Так что же, уделом этой цельной счастливой натуры была только радость? Хотя и радость — ноша не из легких и, случается, тяготит. А судьбе привычна игра контрастами — светом и тенью. Но печаль застенчива, и Федерико никогда не выставлял свои горести на всеобщее обозрение. Как истинный андалусец, он ни перед кем не выворачивался наизнанку. Да это было и не нужно — ведь он достигал понимания иначе — поэтическим словом.

Сила воплощения

Жизнь, осененная творчеством, жаждущая осуществления, никогда не удовольствуется только устным общением. Ей мало беседы, она ищет другого способа воплотиться, и то, как она воплощается, составляет важнейшую часть ее существа. (Или половину, как считал Эмерсон: «The man is just half himself; the other half is his expression»32.) Самовыражение подобно восхождению на вершину, высоту которой назначает сам путник сообразно со своими силами. Maрагаль пишет: «Кажется, земля все силы положила на то, чтобы создать человека и тем выразить свой сокровенный смысл, человек же все силы своего существа отдает сотворению Слова». А Слово с большой буквы — это Поэзия: «L'encis devi del vers veritable lenguatge de l'home»33. И этого истинного языка — поэзии, причем не важно, воплощена она в стихи или избрала другие формы, — взыскует жизнь в самом полном своем проявлении. Габриэль Миро ощутил это особенно ясно: «Есть чувства, которым, чтобы родиться, нужна поэтическая сила слова, слова точного и цельного». Именно слово становится кульминацией чувства, итогом пережитого, а не только его переводом на другой язык. «Равнина и одинокое дерево на ней не станут мне родными, пока я не скажу: «Раскаленная земля, живое дерево». Не только в прозе Федерико, хранящей его интонации, надо искать его самого, но прежде всего в стихах.

Жизнь и смерть

Именно они раскрывают облик того человека, с которым меня связали узы дружбы.
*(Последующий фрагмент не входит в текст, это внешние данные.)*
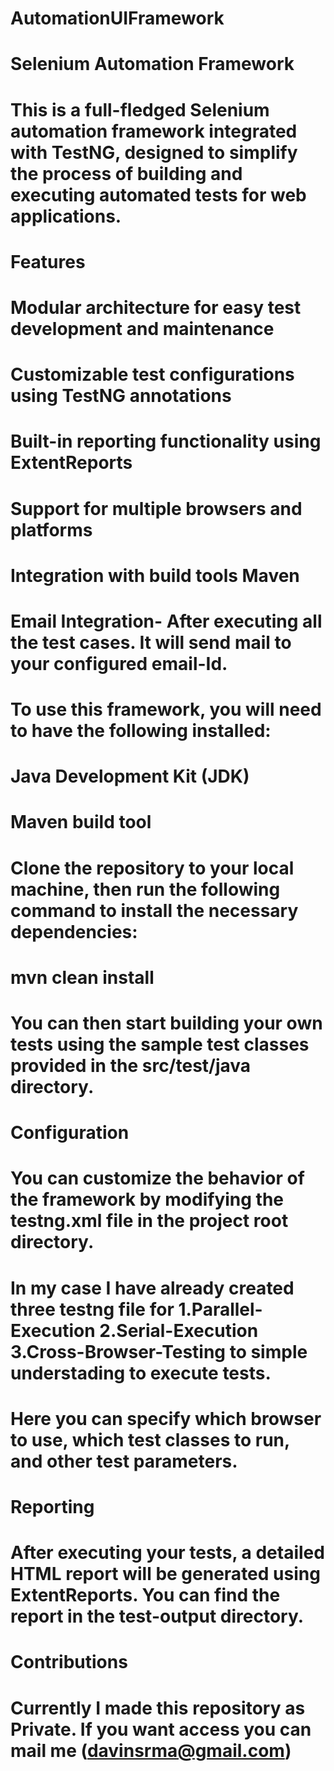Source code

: # AutomationUIFramework
# Selenium Automation Framework
# This is a full-fledged Selenium automation framework integrated with TestNG, designed to simplify the process of building and executing automated tests for web applications.

# Features
# Modular architecture for easy test development and maintenance
# Customizable test configurations using TestNG annotations
# Built-in reporting functionality using ExtentReports
# Support for multiple browsers and platforms
# Integration with build tools Maven
# Email Integration- After executing all the test cases. It will send mail to your configured email-Id.

# To use this framework, you will need to have the following installed:

# Java Development Kit (JDK)
# Maven build tool
# Clone the repository to your local machine, then run the following command to install the necessary dependencies:
# mvn clean install

# You can then start building your own tests using the sample test classes provided in the src/test/java directory.

# Configuration
# You can customize the behavior of the framework by modifying the testng.xml file in the project root directory.
# In my case I have already created three testng file for 1.Parallel-Execution 2.Serial-Execution 3.Cross-Browser-Testing to simple understading to execute tests.
# Here you can specify which browser to use, which test classes to run, and other test parameters.

# Reporting
# After executing your tests, a detailed HTML report will be generated using ExtentReports. You can find the report in the test-output directory.

# Contributions
# Currently I made this repository as Private. If you want access you can mail me (davinsrma@gmail.com)
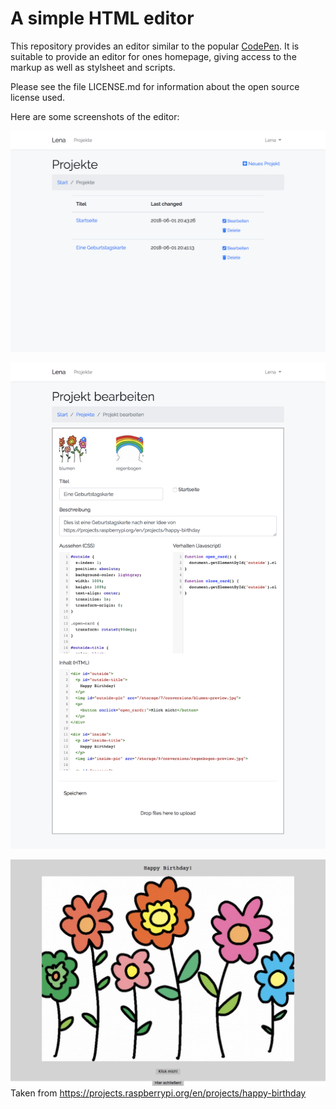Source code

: # A simple HTML editor

This repository provides an editor similar to the popular 
[CodePen](https://codepen.io). It is suitable to provide an editor for ones homepage, giving access 
to the markup as well as stylsheet and scripts.

Please see the file LICENSE.md for information about the open source license used.

Here are some screenshots of the editor:

![Page list](public/img/screen-list.png)

![Page editor](public/img/screen-editor.png)

![Page birthday card](public/img/screen-card.png)
Taken from https://projects.raspberrypi.org/en/projects/happy-birthday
Но контраст света и тени, несомненно важнейший для этого облика, останется скрытым от нас, если мы не поймем, что главное о себе Федерико сказал в своем творчестве. Так могущественна была в нем жизнь, что ей открывались и смертные глубины. Поэт красоты — а разве красота не есть высшая обнаженность? — он был уже только оттого поэтом трагическим. Об этой бездне нельзя было догадаться, ни намека на нее не проскальзывало в наших разговорах, но в том, что писал Лорка, всегда ощутим край бездны — и тем он ближе, чем меньше ждешь.

XIV

Противостояние

Это от него мы узнавали о противостоянии жизни и смерти, о том, как жизнь перетекает в смерть, как встречают со спокойным достоинством, лицом к лицу, смерть. Об этом — «Прощанье»:

Если умру я —
не закрывайте балкона.

Дети едят апельсины.
(Я это вижу с балкона.)

Жницы сжинают пшеницу.
(Я это слышу с балкона.)

Если умру я —
не закрывайте балкона34.

В этой балладе, каждое слово которой — сама простота, — тайна и ясность уравновешивают друг друга, столь велико мастерство поэта. Мы ощущаем прохладу, веющую с открытого всем ветрам жизни балкона, оттененного симметричными фигурами детей и жниц и двумя плодами земли — апельсинами и колосьями. Хлеб наш насущный и труд, природа и дети. Это не воспоминание о чем-то бывшем. И не «впечатление». Все здесь — символ. Умирающий говорит «я это вижу», «я это слышу» о том, чего не может видеть и слышать, и тем раздвигает пространство. Ведь тот, кто видит детей, наверняка не видит жниц. Но их, очерченных четко и скупо, видим мы. Две средние строфы представляют собой четыре простых предложения, в которых говорится о происходящем. И ничего лишнего. Дети едят, жницы жнут, но увидено это с края бездны, у врат вечной разлуки. И уходящий прощается — сдержанно, как прощаются в андалусских песнях. (Хотя композиционно баллада восходит к образцам галисийско-португальской лирики.) Искусство поэта всегда или почти всегда опирается на древнюю традицию и хранит ее чистую народную интонацию. Ту, что слышится в этой солеа, записанной Антонио Мачадо старшим:

Когда меня отпоют,
ищи в сумасшедшем доме
единственный свой приют35.

И в этой цыганской сигирийе:

Умирать я стану —
в час последней муки
этой прядью, прядью своей черной
повяжи мне руки36.

Та же мелодия, извлеченная из забытья поэтом, впитавшим все песенное богатство, звучит в этой великой балладе:

Если умру я —
не закрывайте балкона.

Ожиданье

В «Прощанье» не сталкиваются, но сопрягаются Отрицание смерти и Примирение с нею; случай небывалый, но оттого еще более впечатляющий. (А ведь это одно из ранних стихотворений, вошедших в «Песни»!) И как прекрасен «Диван Тамарита», изданный уже посмертно! Но газеллы и касыды, столь же изысканные, как и «Песни» Лорки, пронизаны еще неведомой «Песням» тоской, почти отчаянием. Думаю, что ни один из прежних сборников Лорки не был так целен и совершенен, как «Тамарит». Вот названия открывающих книгу газелл: «О нежданной любви», «О пугающей близости», «Об отчаявшейся любви», «О скрытной любви», «О горьком корне»... Одна из касыд называется «О ветвях».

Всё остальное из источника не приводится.